Newly elected U.S. President, the Democratic candidate Barack Obama was in a pickle this September as the opposing Republican candidate John McCain surprised the whole world by choosing Alaska’s governor Sarah Palin as his running mate. Appealing especially to the Christian conservative demographic the dazzling Palin, only 44 years old, got the whole American media fired up, and for a while McCain took a lead in the polls – for the first time in months.

The media circus around Palin ended swiftly, however, when Wall Street started crashing mid-September. The plunging stocks and fears of a global recession turned the attention back into the economy, already the buzz-word for these elections.

The problem for McCain was that his field of expertise was foreign policy, not the economy. Perhaps his biggest blunder was claiming that the economy was safe and sound less than a day after Lehman Brothers and Merrill Lynch had disappeared from the map of Manhattan. McCain then tried to redeem himself by meddling with congressional legislation concerning the bailout. However, interrupting his campaign and rushing into Washington was perceived more as a theatrical gesture, rather than signs of real leadership. The three debates that were held after this were all centered around the economy, and each time American viewers picked Obama as the winner. Polls started reflecting a devastating trend for McCain. The people trusted Obama on the economy.

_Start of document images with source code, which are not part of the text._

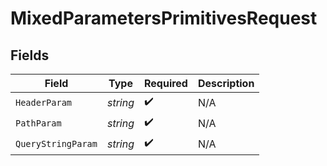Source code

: # MixedParametersPrimitivesRequest


## Fields

| Field              | Type               | Required           | Description        |
| ------------------ | ------------------ | ------------------ | ------------------ |
| `HeaderParam`      | *string*           | :heavy_check_mark: | N/A                |
| `PathParam`        | *string*           | :heavy_check_mark: | N/A                |
| `QueryStringParam` | *string*           | :heavy_check_mark: | N/A                |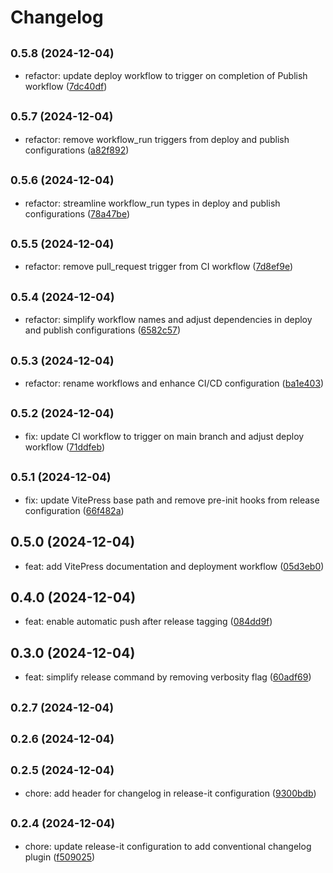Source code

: # Changelog

## <small>0.5.8 (2024-12-04)</small>

- refactor: update deploy workflow to trigger on completion of Publish workflow ([7dc40df](https://github.com/mattpocock/tt-package-demo/commit/7dc40df))

## <small>0.5.7 (2024-12-04)</small>

- refactor: remove workflow_run triggers from deploy and publish configurations ([a82f892](https://github.com/mattpocock/tt-package-demo/commit/a82f892))

## <small>0.5.6 (2024-12-04)</small>

- refactor: streamline workflow_run types in deploy and publish configurations ([78a47be](https://github.com/mattpocock/tt-package-demo/commit/78a47be))

## <small>0.5.5 (2024-12-04)</small>

- refactor: remove pull_request trigger from CI workflow ([7d8ef9e](https://github.com/mattpocock/tt-package-demo/commit/7d8ef9e))

## <small>0.5.4 (2024-12-04)</small>

- refactor: simplify workflow names and adjust dependencies in deploy and publish configurations ([6582c57](https://github.com/mattpocock/tt-package-demo/commit/6582c57))

## <small>0.5.3 (2024-12-04)</small>

- refactor: rename workflows and enhance CI/CD configuration ([ba1e403](https://github.com/mattpocock/tt-package-demo/commit/ba1e403))

## <small>0.5.2 (2024-12-04)</small>

- fix: update CI workflow to trigger on main branch and adjust deploy workflow ([71ddfeb](https://github.com/mattpocock/tt-package-demo/commit/71ddfeb))

## <small>0.5.1 (2024-12-04)</small>

- fix: update VitePress base path and remove pre-init hooks from release configuration ([66f482a](https://github.com/mattpocock/tt-package-demo/commit/66f482a))

## 0.5.0 (2024-12-04)

- feat: add VitePress documentation and deployment workflow ([05d3eb0](https://github.com/mattpocock/tt-package-demo/commit/05d3eb0))

## 0.4.0 (2024-12-04)

- feat: enable automatic push after release tagging ([084dd9f](https://github.com/mattpocock/tt-package-demo/commit/084dd9f))

## 0.3.0 (2024-12-04)

- feat: simplify release command by removing verbosity flag ([60adf69](https://github.com/mattpocock/tt-package-demo/commit/60adf69))

## <small>0.2.7 (2024-12-04)</small>

## <small>0.2.6 (2024-12-04)</small>

## <small>0.2.5 (2024-12-04)</small>

- chore: add header for changelog in release-it configuration ([9300bdb](https://github.com/mattpocock/tt-package-demo/commit/9300bdb))

## <small>0.2.4 (2024-12-04)</small>

- chore: update release-it configuration to add conventional changelog plugin ([f509025](https://github.com/mattpocock/tt-package-demo/commit/f509025))

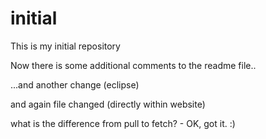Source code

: # initial
This is my initial repository

Now there is some additional comments to the readme file..

...and another change (eclipse)

and again file changed (directly within website)

what is the difference from pull to fetch? - OK, got it. :)
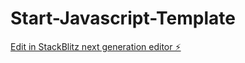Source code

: # Start-Javascript-Template

[Edit in StackBlitz next generation editor ⚡️](https://stackblitz.com/~/github.com/Lazy-CSharp-Coder/Start-Javascript-Template)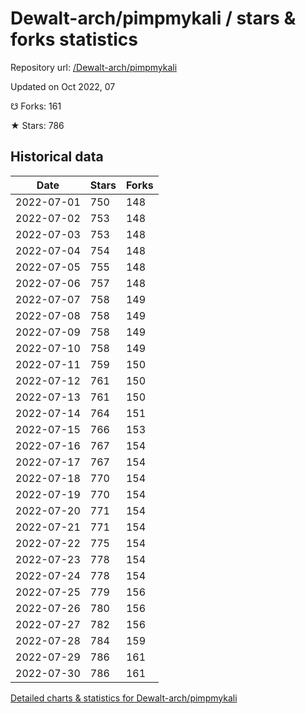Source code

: # Dewalt-arch/pimpmykali / stars & forks statistics

Repository url: [/Dewalt-arch/pimpmykali](https://github.com/Dewalt-arch/pimpmykali)

Updated on Oct 2022, 07

☋ Forks: 161

★ Stars: 786

## Historical data
| Date | Stars | Forks |
|------|-------|-------|
| 2022-07-01 | 750 | 148 | 
| 2022-07-02 | 753 | 148 | 
| 2022-07-03 | 753 | 148 | 
| 2022-07-04 | 754 | 148 | 
| 2022-07-05 | 755 | 148 | 
| 2022-07-06 | 757 | 148 | 
| 2022-07-07 | 758 | 149 | 
| 2022-07-08 | 758 | 149 | 
| 2022-07-09 | 758 | 149 | 
| 2022-07-10 | 758 | 149 | 
| 2022-07-11 | 759 | 150 | 
| 2022-07-12 | 761 | 150 | 
| 2022-07-13 | 761 | 150 | 
| 2022-07-14 | 764 | 151 | 
| 2022-07-15 | 766 | 153 | 
| 2022-07-16 | 767 | 154 | 
| 2022-07-17 | 767 | 154 | 
| 2022-07-18 | 770 | 154 | 
| 2022-07-19 | 770 | 154 | 
| 2022-07-20 | 771 | 154 | 
| 2022-07-21 | 771 | 154 | 
| 2022-07-22 | 775 | 154 | 
| 2022-07-23 | 778 | 154 | 
| 2022-07-24 | 778 | 154 | 
| 2022-07-25 | 779 | 156 | 
| 2022-07-26 | 780 | 156 | 
| 2022-07-27 | 782 | 156 | 
| 2022-07-28 | 784 | 159 | 
| 2022-07-29 | 786 | 161 | 
| 2022-07-30 | 786 | 161 | 


[Detailed charts & statistics for Dewalt-arch/pimpmykali](https://reviewgithub.com/rep/Dewalt-arch/pimpmykali)
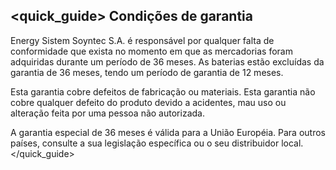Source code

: ## <quick_guide> Condições de garantia

Energy Sistem Soyntec S.A. é responsável por qualquer falta de conformidade que exista no momento em que as mercadorias foram adquiridas durante um período de 36 meses. As baterias estão excluídas da garantia de 36 meses, tendo um período de garantia de 12 meses.

Esta garantia cobre defeitos de fabricação ou materiais. Esta garantia não cobre qualquer defeito do produto devido a acidentes, mau uso ou alteração feita por uma pessoa não autorizada.

A garantia especial de 36 meses é válida para a União Européia. Para outros países, consulte a sua legislação específica ou o seu distribuidor local.
</quick_guide>
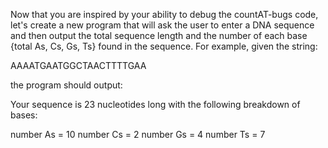 Now that you are inspired by your ability to debug the countAT-bugs code, let's create a new program that will ask the user to enter a DNA sequence and then output the total sequence length and the number of each base {total As, Cs, Gs, Ts} found in the sequence. For example, given the string:

AAAATGAATGGCTAACTTTTGAA

the program should output:

Your sequence is 23 nucleotides long with the following breakdown of bases:

number As = 10 number Cs = 2 number Gs = 4 number Ts = 7
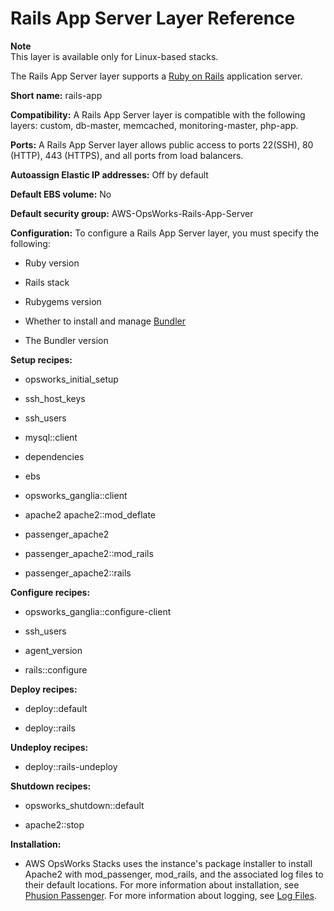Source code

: # Rails App Server Layer Reference<a name="layers-server-rails"></a>

**Note**  
This layer is available only for Linux\-based stacks\.

The Rails App Server layer supports a [Ruby on Rails](http://rubyonrails.org/) application server\.

**Short name:** rails\-app

**Compatibility:** A Rails App Server layer is compatible with the following layers: custom, db\-master, memcached, monitoring\-master, php\-app\.

**Ports:** A Rails App Server layer allows public access to ports 22\(SSH\), 80 \(HTTP\), 443 \(HTTPS\), and all ports from load balancers\.

**Autoassign Elastic IP addresses:** Off by default

**Default EBS volume:** No

**Default security group:** AWS\-OpsWorks\-Rails\-App\-Server

**Configuration:** To configure a Rails App Server layer, you must specify the following:

+ Ruby version

+ Rails stack

+ Rubygems version

+ Whether to install and manage [Bundler](http://gembundler.com/)

+ The Bundler version

**Setup recipes:**

+ opsworks\_initial\_setup

+ ssh\_host\_keys

+ ssh\_users

+ mysql::client

+ dependencies

+ ebs

+ opsworks\_ganglia::client

+ apache2 apache2::mod\_deflate

+ passenger\_apache2

+ passenger\_apache2::mod\_rails

+ passenger\_apache2::rails 

**Configure recipes:**

+ opsworks\_ganglia::configure\-client

+ ssh\_users

+ agent\_version

+ rails::configure 

**Deploy recipes:**

+ deploy::default

+ deploy::rails

**Undeploy recipes:**

+ deploy::rails\-undeploy 

**Shutdown recipes:**

+ opsworks\_shutdown::default

+ apache2::stop 

**Installation:**

+ AWS OpsWorks Stacks uses the instance's package installer to install Apache2 with mod\_passenger, mod\_rails, and the associated log files to their default locations\. For more information about installation, see [Phusion Passenger](https://www.phusionpassenger.com/)\. For more information about logging, see [Log Files](http://httpd.apache.org/docs/2.2/logs.html)\.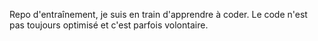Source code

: Repo d'entraînement, je suis en train d'apprendre à coder.
Le code n'est pas toujours optimisé et c'est parfois volontaire.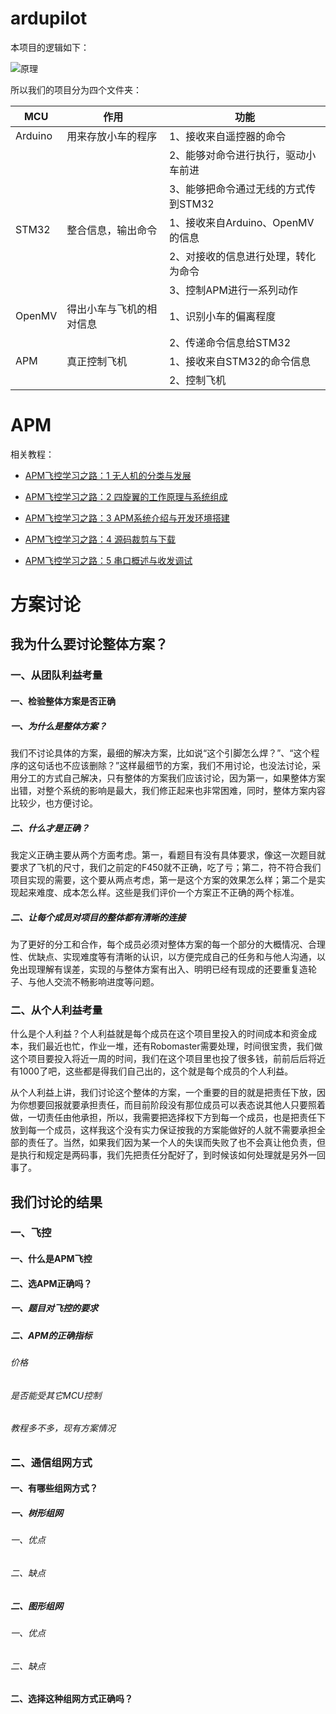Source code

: # ardupilot

本项目的逻辑如下：

![原理](https://i.loli.net/2019/05/18/5cdfb2d58fa6686315.png)

所以我们的项目分为四个文件夹：

| MCU     | 作用                     | 功能                                 |
| ------- | ------------------------ | ------------------------------------ |
| Arduino | 用来存放小车的程序       | 1、接收来自遥控器的命令              |
|         |                          | 2、能够对命令进行执行，驱动小车前进  |
|         |                          | 3、能够把命令通过无线的方式传到STM32 |
| STM32   | 整合信息，输出命令       | 1、接收来自Arduino、OpenMV的信息     |
|         |                          | 2、对接收的信息进行处理，转化为命令  |
|         |                          | 3、控制APM进行一系列动作             |
| OpenMV  | 得出小车与飞机的相对信息 | 1、识别小车的偏离程度                |
|         |                          | 2、传递命令信息给STM32               |
| APM     | 真正控制飞机             | 1、接收来自STM32的命令信息           |
|         |                          | 2、控制飞机                          |

# APM

相关教程：

- [APM飞控学习之路：1 无人机的分类与发展](https://github.com/ptrtonull-workshop/ardupilot/blob/master/APM/blog/1/index.md)
- [APM飞控学习之路：2 四旋翼的工作原理与系统组成](https://github.com/ptrtonull-workshop/ardupilot/blob/master/APM/blog/2/index.md)
- [APM飞控学习之路：3 APM系统介绍与开发环境搭建](https://github.com/ptrtonull-workshop/ardupilot/blob/master/APM/blog/3/index.md)

- [APM飞控学习之路：4 源码裁剪与下载](https://github.com/ptrtonull-workshop/ardupilot/blob/master/APM/blog/4/index.md)
- [APM飞控学习之路：5 串口概述与收发调试](https://github.com/ptrtonull-workshop/ardupilot/blob/master/APM/blog/5/index.md)

# 方案讨论

## 我为什么要讨论整体方案？

### 一、从团队利益考量

#### 一、检验整体方案是否正确

##### 一、为什么是整体方案？

我们不讨论具体的方案，最细的解决方案，比如说“这个引脚怎么焊？”、“这个程序的这句话也不应该删除？”这样最细节的方案，我们不用讨论，也没法讨论，采用分工的方式自己解决，只有整体的方案我们应该讨论，因为第一，如果整体方案出错，对整个系统的影响是最大，我们修正起来也非常困难，同时，整体方案内容比较少，也方便讨论。

##### 二、什么才是正确？

我定义正确主要从两个方面考虑。第一，看题目有没有具体要求，像这一次题目就要求了飞机的尺寸，我们之前定的F450就不正确，吃了亏；第二，符不符合我们项目实现的需要，这个要从两点考虑，第一是这个方案的效果怎么样；第二个是实现起来难度、成本怎么样。这些是我们评价一个方案正不正确的两个标准。

##### 二、让每个成员对项目的整体都有清晰的连接

为了更好的分工和合作，每个成员必须对整体方案的每一个部分的大概情况、合理性、优缺点、实现难度等有清晰的认识，以方便完成自己的任务和与他人沟通，以免出现理解有误差，实现的与整体方案有出入、明明已经有现成的还要重复造轮子、与他人交流不畅影响进度等问题。

### 二、从个人利益考量

什么是个人利益？个人利益就是每个成员在这个项目里投入的时间成本和资金成本，我们最近也忙，作业一堆，还有Robomaster需要处理，时间很宝贵，我们做这个项目要投入将近一周的时间，我们在这个项目里也投了很多钱，前前后后将近有1000了吧，这些都是得我们自己出的，这个就是每个成员的个人利益。

从个人利益上讲，我们讨论这个整体的方案，一个重要的目的就是把责任下放，因为你想要回报就要承担责任，而目前阶段没有那位成员可以表态说其他人只要照着做，一切责任由他承担，所以，我需要把选择权下方到每一个成员，也是把责任下放到每一个成员，这样我这个没有实力保证按我的方案能做好的人就不需要承担全部的责任了。当然，如果我们因为某一个人的失误而失败了也不会真让他负责，但是执行和规定是两码事，我们先把责任分配好了，到时候该如何处理就是另外一回事了。

## 我们讨论的结果

### 一、飞控

#### 一、什么是APM飞控

#### 二、选APM正确吗？

##### 一、题目对飞控的要求

##### 二、APM的正确指标

###### 价格

###### 是否能受其它MCU控制

###### 教程多不多，现有方案情况

### 二、通信组网方式

#### 一、有哪些组网方式？

##### 一、树形组网

###### 一、优点

###### 二、缺点

##### 二、图形组网

###### 一、优点

###### 二、缺点

#### 二、选择这种组网方式正确吗？

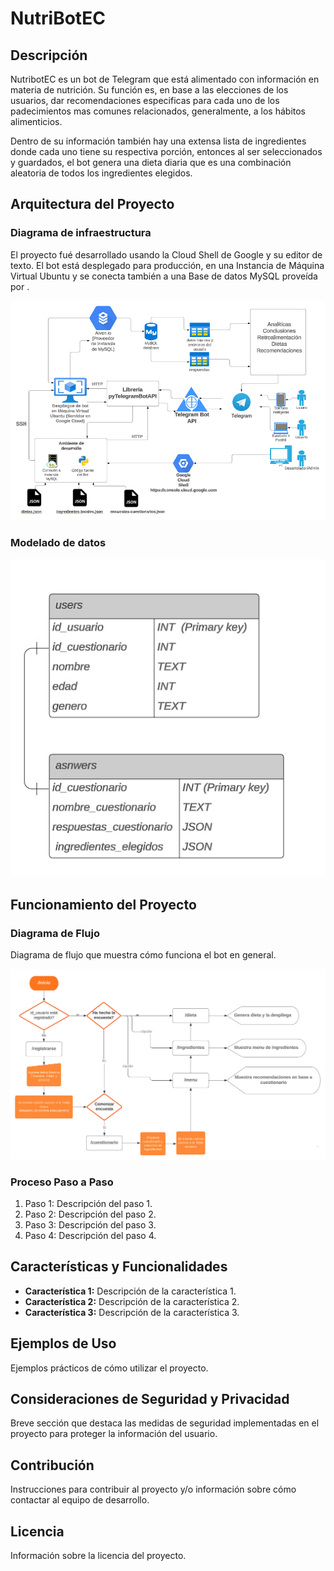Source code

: # NutriBotEC

## Descripción
NutribotEC es un bot de Telegram que está alimentado con información en materia de nutrición. Su función es, en base a las elecciones de los usuarios, dar recomendaciones especificas para cada uno de los padecimientos mas comunes relacionados, generalmente, a los hábitos alimenticios. 

Dentro de su información también hay una extensa lista de ingredientes donde cada uno tiene su respectiva porción, entonces al ser seleccionados y guardados, el bot genera una dieta diaria que es una combinación aleatoria de todos los ingredientes elegidos. 

## Arquitectura del Proyecto
### Diagrama de infraestructura
El proyecto fué desarrollado usando la Cloud Shell de Google y su editor de texto. El bot está desplegado para producción, en una Instancia de Máquina Virtual Ubuntu y se conecta también a una Base de datos MySQL proveída por .  



![text](https://github.com/Miyagi55/nutribotec/blob/main/photo_2024-02-23_22-08-55.jpg)



### Modelado de datos

![text](https://github.com/Miyagi55/nutribotec/blob/main/photo_2024-02-23_22-09-05.jpg)


## Funcionamiento del Proyecto
### Diagrama de Flujo
Diagrama de flujo que muestra cómo funciona el bot en general.


![text](https://github.com/Miyagi55/nutribotec/blob/main/diagrama_de_flujo.jpg)


### Proceso Paso a Paso
1. Paso 1: Descripción del paso 1.
2. Paso 2: Descripción del paso 2.
3. Paso 3: Descripción del paso 3.
4. Paso 4: Descripción del paso 4.

## Características y Funcionalidades
- **Característica 1:** Descripción de la característica 1.
- **Característica 2:** Descripción de la característica 2.
- **Característica 3:** Descripción de la característica 3.

## Ejemplos de Uso
Ejemplos prácticos de cómo utilizar el proyecto.

## Consideraciones de Seguridad y Privacidad
Breve sección que destaca las medidas de seguridad implementadas en el proyecto para proteger la información del usuario.

## Contribución
Instrucciones para contribuir al proyecto y/o información sobre cómo contactar al equipo de desarrollo.

## Licencia
Información sobre la licencia del proyecto.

During the last days of campaigning McCain attempted to paint a picture of a socialist Obama, who would economically strangle the American people with new taxes. “Joe the Plumber” became a leading theme in the campaign and McCain was portrayed as the patron saint of the middle-class; a working-man’s president. Meanwhile the nation’s faith in Palin started to waver. She was deemed too inexperienced for national politics, and seen as almost completely at loss with matters of foreign policy.

Based on door-to-door polling this Tuesday, 62 percent of Americans thought the economy was the most important issue at hand in these elections, while 9 percent told it was health-care.

A few years ago McCain badgered George W. Bush to change his strategy in Iraq, but this was long since forgotten by the people. Only 10 percent thought of Iraq as the key issue in these elections and only 9 percent mentioned terrorism.